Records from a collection
.....

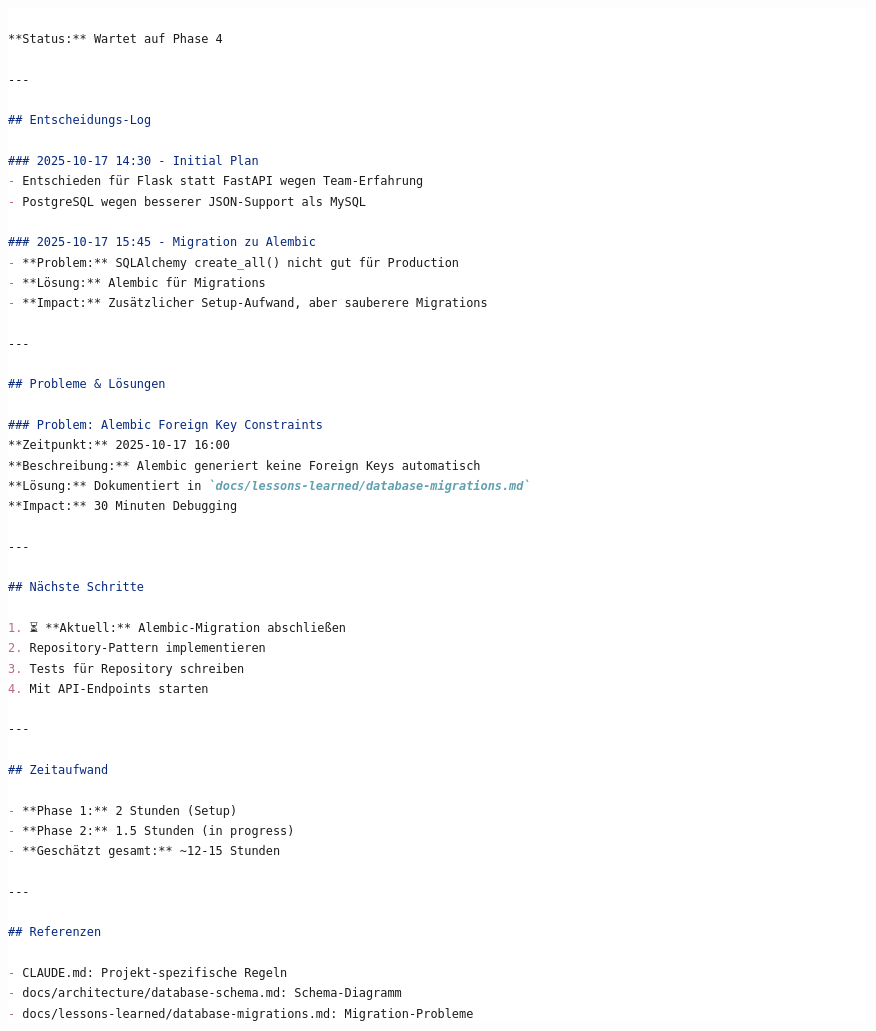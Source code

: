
 ```markdown

**Status:** Wartet auf Phase 4

---

## Entscheidungs-Log

### 2025-10-17 14:30 - Initial Plan
- Entschieden für Flask statt FastAPI wegen Team-Erfahrung
- PostgreSQL wegen besserer JSON-Support als MySQL

### 2025-10-17 15:45 - Migration zu Alembic
- **Problem:** SQLAlchemy create_all() nicht gut für Production
- **Lösung:** Alembic für Migrations
- **Impact:** Zusätzlicher Setup-Aufwand, aber sauberere Migrations

---

## Probleme & Lösungen

### Problem: Alembic Foreign Key Constraints
**Zeitpunkt:** 2025-10-17 16:00  
**Beschreibung:** Alembic generiert keine Foreign Keys automatisch  
**Lösung:** Dokumentiert in `docs/lessons-learned/database-migrations.md`  
**Impact:** 30 Minuten Debugging

---

## Nächste Schritte

1. ⏳ **Aktuell:** Alembic-Migration abschließen
2. Repository-Pattern implementieren
3. Tests für Repository schreiben
4. Mit API-Endpoints starten

---

## Zeitaufwand

- **Phase 1:** 2 Stunden (Setup)
- **Phase 2:** 1.5 Stunden (in progress)
- **Geschätzt gesamt:** ~12-15 Stunden

---

## Referenzen

- CLAUDE.md: Projekt-spezifische Regeln
- docs/architecture/database-schema.md: Schema-Diagramm
- docs/lessons-learned/database-migrations.md: Migration-Probleme
```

.....

PROBLEM DETAILS =
Return each line from the entries above that includes "Impact".

RESULT =
- **Impact:** Zusätzlicher Setup-Aufwand, aber sauberere Migrations
**Impact:** 30 Minuten Debugging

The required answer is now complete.